> [WHAT THE TASK ASKS]: Your reply should reproduce each record precisely as written.

[[ DATA TO EXAMINE, beginning ]]

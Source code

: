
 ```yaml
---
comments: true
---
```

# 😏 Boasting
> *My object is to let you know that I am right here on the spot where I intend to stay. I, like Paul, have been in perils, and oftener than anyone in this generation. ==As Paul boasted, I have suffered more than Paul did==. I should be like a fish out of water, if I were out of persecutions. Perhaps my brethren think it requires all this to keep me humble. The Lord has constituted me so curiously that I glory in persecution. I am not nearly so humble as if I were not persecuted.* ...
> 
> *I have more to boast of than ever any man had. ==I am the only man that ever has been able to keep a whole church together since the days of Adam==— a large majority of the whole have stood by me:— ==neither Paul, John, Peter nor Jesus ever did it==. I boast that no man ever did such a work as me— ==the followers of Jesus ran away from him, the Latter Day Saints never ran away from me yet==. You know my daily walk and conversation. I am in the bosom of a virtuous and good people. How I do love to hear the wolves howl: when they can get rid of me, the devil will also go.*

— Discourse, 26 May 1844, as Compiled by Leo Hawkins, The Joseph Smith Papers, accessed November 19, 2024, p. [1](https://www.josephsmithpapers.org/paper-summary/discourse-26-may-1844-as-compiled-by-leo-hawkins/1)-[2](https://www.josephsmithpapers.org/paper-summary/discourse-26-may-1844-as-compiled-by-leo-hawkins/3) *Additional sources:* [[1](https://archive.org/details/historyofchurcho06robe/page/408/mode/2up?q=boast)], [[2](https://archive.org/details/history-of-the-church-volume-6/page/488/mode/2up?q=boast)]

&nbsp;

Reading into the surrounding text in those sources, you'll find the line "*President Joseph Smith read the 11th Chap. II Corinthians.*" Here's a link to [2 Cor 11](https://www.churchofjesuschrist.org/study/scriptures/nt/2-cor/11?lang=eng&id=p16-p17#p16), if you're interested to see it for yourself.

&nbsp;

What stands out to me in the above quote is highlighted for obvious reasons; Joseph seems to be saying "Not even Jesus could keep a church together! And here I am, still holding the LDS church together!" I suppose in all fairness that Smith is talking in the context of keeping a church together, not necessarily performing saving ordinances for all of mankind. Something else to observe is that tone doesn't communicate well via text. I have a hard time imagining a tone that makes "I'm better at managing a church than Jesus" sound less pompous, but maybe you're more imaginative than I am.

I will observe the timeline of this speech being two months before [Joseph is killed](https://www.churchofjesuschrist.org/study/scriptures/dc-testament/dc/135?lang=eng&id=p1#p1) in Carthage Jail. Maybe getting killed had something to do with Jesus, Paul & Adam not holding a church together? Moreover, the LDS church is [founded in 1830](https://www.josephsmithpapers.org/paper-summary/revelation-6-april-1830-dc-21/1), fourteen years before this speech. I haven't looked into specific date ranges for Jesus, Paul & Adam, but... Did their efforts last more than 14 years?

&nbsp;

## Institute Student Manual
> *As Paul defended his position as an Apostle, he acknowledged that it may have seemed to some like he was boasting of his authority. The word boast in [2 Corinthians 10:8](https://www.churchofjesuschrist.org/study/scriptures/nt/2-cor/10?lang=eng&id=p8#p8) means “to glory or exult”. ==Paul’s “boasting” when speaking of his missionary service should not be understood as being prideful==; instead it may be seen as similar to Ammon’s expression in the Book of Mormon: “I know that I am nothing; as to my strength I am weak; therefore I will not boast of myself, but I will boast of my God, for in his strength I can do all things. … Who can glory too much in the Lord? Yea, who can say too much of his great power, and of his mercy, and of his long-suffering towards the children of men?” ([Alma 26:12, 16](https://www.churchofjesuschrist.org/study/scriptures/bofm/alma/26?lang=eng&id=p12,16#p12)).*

[[ DATA TO EXAMINE, end ]]

> [SOLVED PROBLEM]:
Source code

:
 ```yaml
---
comments: true
---
```

# 😏 Boasting
> *My object is to let you know that I am right here on the spot where I intend to stay. I, like Paul, have been in perils, and oftener than anyone in this generation. ==As Paul boasted, I have suffered more than Paul did==. I should be like a fish out of water, if I were out of persecutions. Perhaps my brethren think it requires all this to keep me humble. The Lord has constituted me so curiously that I glory in persecution. I am not nearly so humble as if I were not persecuted.* ...
> 
> *I have more to boast of than ever any man had. ==I am the only man that ever has been able to keep a whole church together since the days of Adam==— a large majority of the whole have stood by me:— ==neither Paul, John, Peter nor Jesus ever did it==. I boast that no man ever did such a work as me— ==the followers of Jesus ran away from him, the Latter Day Saints never ran away from me yet==. You know my daily walk and conversation. I am in the bosom of a virtuous and good people. How I do love to hear the wolves howl: when they can get rid of me, the devil will also go.*

— Discourse, 26 May 1844, as Compiled by Leo Hawkins, The Joseph Smith Papers, accessed November 19, 2024, p. [1](https://www.josephsmithpapers.org/paper-summary/discourse-26-may-1844-as-compiled-by-leo-hawkins/1)-[2](https://www.josephsmithpapers.org/paper-summary/discourse-26-may-1844-as-compiled-by-leo-hawkins/3) *Additional sources:* [[1](https://archive.org/details/historyofchurcho06robe/page/408/mode/2up?q=boast)], [[2](https://archive.org/details/history-of-the-church-volume-6/page/488/mode/2up?q=boast)]

&nbsp;

Reading into the surrounding text in those sources, you'll find the line "*President Joseph Smith read the 11th Chap. II Corinthians.*" Here's a link to [2 Cor 11](https://www.churchofjesuschrist.org/study/scriptures/nt/2-cor/11?lang=eng&id=p16-p17#p16), if you're interested to see it for yourself.

&nbsp;

What stands out to me in the above quote is highlighted for obvious reasons; Joseph seems to be saying "Not even Jesus could keep a church together! And here I am, still holding the LDS church together!" I suppose in all fairness that Smith is talking in the context of keeping a church together, not necessarily performing saving ordinances for all of mankind. Something else to observe is that tone doesn't communicate well via text. I have a hard time imagining a tone that makes "I'm better at managing a church than Jesus" sound less pompous, but maybe you're more imaginative than I am.

I will observe the timeline of this speech being two months before [Joseph is killed](https://www.churchofjesuschrist.org/study/scriptures/dc-testament/dc/135?lang=eng&id=p1#p1) in Carthage Jail. Maybe getting killed had something to do with Jesus, Paul & Adam not holding a church together? Moreover, the LDS church is [founded in 1830](https://www.josephsmithpapers.org/paper-summary/revelation-6-april-1830-dc-21/1), fourteen years before this speech. I haven't looked into specific date ranges for Jesus, Paul & Adam, but... Did their efforts last more than 14 years?

&nbsp;

## Institute Student Manual
> *As Paul defended his position as an Apostle, he acknowledged that it may have seemed to some like he was boasting of his authority. The word boast in [2 Corinthians 10:8](https://www.churchofjesuschrist.org/study/scriptures/nt/2-cor/10?lang=eng&id=p8#p8) means “to glory or exult”. ==Paul’s “boasting” when speaking of his missionary service should not be understood as being prideful==; instead it may be seen as similar to Ammon’s expression in the Book of Mormon: “I know that I am nothing; as to my strength I am weak; therefore I will not boast of myself, but I will boast of my God, for in his strength I can do all things. … Who can glory too much in the Lord? Yea, who can say too much of his great power, and of his mercy, and of his long-suffering towards the children of men?” ([Alma 26:12, 16](https://www.churchofjesuschrist.org/study/scriptures/bofm/alma/26?lang=eng&id=p12,16#p12)).*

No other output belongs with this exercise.